Prometheus configuration reloads slowly #4301

lyonssp · 2018-06-21T21:45:23Z

Bug Report

I'm reloading Prometheus configurations through a continuous deployment process using ansible. I'm finding that configurations take such a long time to reload that what seem like sensible timeout thresholds are consistently passed by the reload process.

What are some factors that could be causing the significant reload times?

What did you do?
curl -X POST localhost:9090/-/reload

What did you expect to see?
Expected Prometheus to reload my configuration in < 90s

What did you see instead? Under which circumstances?
Prometheus seems to take ~2.5 minutes to reload the configuration.

Environment

Prometheus is deployed using docker with the configuration mounted from the file system to
/etc/prometheus/prometheus.yml. I am loading a new file to the local filesystem and almost immediately triggering a reload of the prometheus configuration via lifecycle APIs.

Containers aren't rebooted frequently.

System information:
Linux 4.4.0-1057-aws x86_64
Prometheus version:

prometheus, version 2.2.1
build date: 20180314-14:15:45
go version: go1.10

Prometheus configuration file:

global:
  scrape_interval: 30s
  scrape_timeout: 30s

alerting:
  alertmanagers:
  - file_sd_configs:
    - files:
      - /etc/prometheus/alertmanagers.yml

rule_files:
  - /etc/prometheus/rules/*.yml

scrape_configs:
  - job_name: '<redacted>'
    ec2_sd_configs:
    - region: us-east-1 
      port: 9100
      access_key: <redacted>
      secret_key: <redacted>
    relabel_configs: <redacted>

  - job_name: '<redacted>'
    ec2_sd_configs:
    - region: <redacted>
      port: 9100
      access_key: <redacted>
      secret_key: <redacted>
     relabel_configs: <redacted>

  - job_name: '<redacted>'
    ec2_sd_configs:
    - region: <redacted>
      port: 9100
      access_key: <redacted>
      secret_key: <redacted>
    relabel_configs: <redacted>

  - job_name: '<redacted>'
    ec2_sd_configs:
    - region: <redacted>
      port: 9090
      access_key: <redacted>
      secret_key: <redacted>
    relabel_configs: <redacted>

  - job_name: '<redacted>'
    ec2_sd_configs:
    - region: <redacted>
      port: 9090
      access_key: <redacted>
      secret_key: <redacted>
    relabel_configs: <redacted>

  - job_name: '<redacted>'
    ec2_sd_configs:
    - region: <redacted>
      port: 9090
      access_key: <redacted>
      secret_key: <redacted>
    relabel_configs: <redacted>

  - job_name: '<redacted>'
    kubernetes_sd_configs:
    - role: pod
      api_server: <redacted>
    bearer_token: <redacted>
    scheme: https
    relabel_configs: <redacted>
 
  - job_name: '<redacted>'
    kubernetes_sd_configs:
    - role: pod
      api_server: <redacted>
    bearer_token: <redacted>
    scheme: https
    relabel_configs: <redacted>

  - job_name: '<redacted>'
    kubernetes_sd_configs:
    - role: pod
      api_server: <redacted>
    bearer_token: <redacted>
    scheme: https
    relabel_configs: <redacted>

  - job_name: '<redacted>'
    kubernetes_sd_configs:
    - role: pod
      api_server: <redacted>
    bearer_token: <redacted>
    scheme: https
    relabel_configs: <redacted>
 
  - job_name: '<redacted>'
    static_configs:
    - targets: ['<redacted>']

  - job_name: '<redacted>'
    static_configs:
    - targets: ['<redacted>']

Logs:
No relevant logs available

The text was updated successfully, but these errors were encountered:

brian-brazil · 2018-06-21T21:48:54Z

Do you have rule groups taking 2.5 minutes to evaluate?

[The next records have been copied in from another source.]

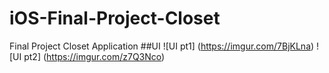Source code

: # iOS-Final-Project-Closet
Final Project Closet Application
##UI
![UI pt1]
(https://imgur.com/7BjKLna)
![UI pt2]
(https://imgur.com/z7Q3Nco)
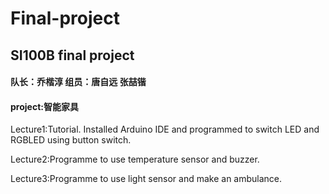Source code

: # Final-project
## SI100B final project

#### 队长：乔楷淳  组员：唐自远 张喆锴

#### project:智能家具

Lecture1:Tutorial. Installed Arduino IDE and programmed to switch LED and RGBLED using button switch.

Lecture2:Programme to use temperature sensor and buzzer.

Lecture3:Programme to use light sensor and make an ambulance.
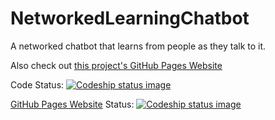 # NetworkedLearningChatbot
A networked chatbot that learns from people as they talk to it.

Also check out <a href="https://alset333.github.io/NetworkedLearningChatbot/">this project's GitHub Pages Website</a>

Code Status:
<a href="https://codeship.com/projects/127306">
<img src="https://codeship.com/projects/63cce800-9cf2-0133-b2d9-0231463e1316/status?branch=master" alt="Codeship status image">
</a>

<a href="https://alset333.github.io/NetworkedLearningChatbot/">GitHub Pages Website</a> Status:
<a href="https://codeship.com/projects/127306">
<img src="https://codeship.com/projects/63cce800-9cf2-0133-b2d9-0231463e1316/status?branch=gh-pages" alt="Codeship status image">
</a>
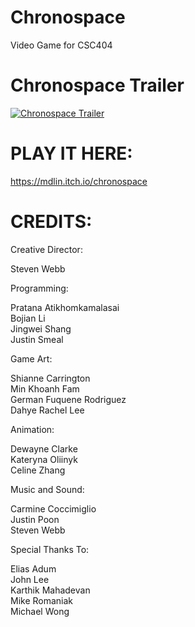 # Chronospace
Video Game for CSC404

# Chronospace Trailer
[![Chronospace Trailer](http://i3.ytimg.com/vi/1QR-KO2Gw3I/maxresdefault.jpg)](https://www.youtube.com/watch?v=1QR-KO2Gw3I "Chronospace Trailer")

# PLAY IT HERE:
https://mdlin.itch.io/chronospace

# CREDITS:

Creative Director:

Steven Webb  <br />


Programming:

Pratana Atikhomkamalasai  <br />
Bojian Li  <br />
Jingwei Shang  <br />
Justin Smeal  <br />


Game Art:

Shianne Carrington  <br />
Min Khoanh Fam  <br />
German Fuquene Rodriguez  <br />
Dahye Rachel Lee  <br />


Animation:

Dewayne Clarke  <br />
Kateryna Oliinyk  <br />
Celine Zhang  <br />


Music and Sound:

Carmine Coccimiglio  <br />
Justin Poon  <br />
Steven Webb  <br />


Special Thanks To:

Elias Adum  <br />
John Lee  <br />
Karthik Mahadevan  <br />
Mike Romaniak  <br />
Michael Wong  <br />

lyonssp · 2018-06-21T22:48:08Z

I have a single rule group with 5 recording rules and 12 alerting rules. Is there a way that I could hook into Prometheus to get a gauge of how long it is taking to evaluate that rule group?

brian-brazil · 2018-06-22T05:01:34Z

If you look at the Rules Status page it'll tell you.

krasi-georgiev · 2018-06-22T10:27:27Z

@lyonssp probably a terrible idea, but if nothing else works you can background it.
curl -X POST localhost:9090/-/reload &

there were some ideas how to speed up the reloads, but at first glance it looked like it will cause many race conditions.

lyonssp · 2018-06-22T14:21:13Z

@brian-brazil my rules group is reporting taking 440ms to evaluate

lyonssp · 2018-06-22T14:22:11Z

@krasi-georgiev In a continuous deployment context, the problem is that the deployment job would appear to have succeeded in the event of a failure to reload

brian-brazil · 2018-06-22T14:23:25Z

There's something odd going on then. How are you measuring the 2.5 minutes, and can you share logs?

lyonssp · 2018-06-22T14:33:18Z

@brian-brazil I'm not measuring strictly -- more eyeballing it. I can guarantee the time is more than 90s though, as that is my failure threshold. I'll get you some details about the process and some logs as well.

lyonssp · 2018-06-22T15:31:45Z

First thing's first -- here are some stats on timing reloads with a local curl request:

$ time curl -X POST localhost:9090/-/reload
real	1m44.133s
user	0m0.000s
sys	0m0.008s

$ time curl -X POST localhost:9090/-/reload
real	3m24.448s
user	0m0.008s
sys	0m0.004s

$ time curl -X POST localhost:9090/-/reload
real	2m0.908s
user	0m0.000s
sys	0m0.008s

I didn't execute those curls consecutively -- I left a bit of time between executions. It definitely highlights some inconsistency in the behavior.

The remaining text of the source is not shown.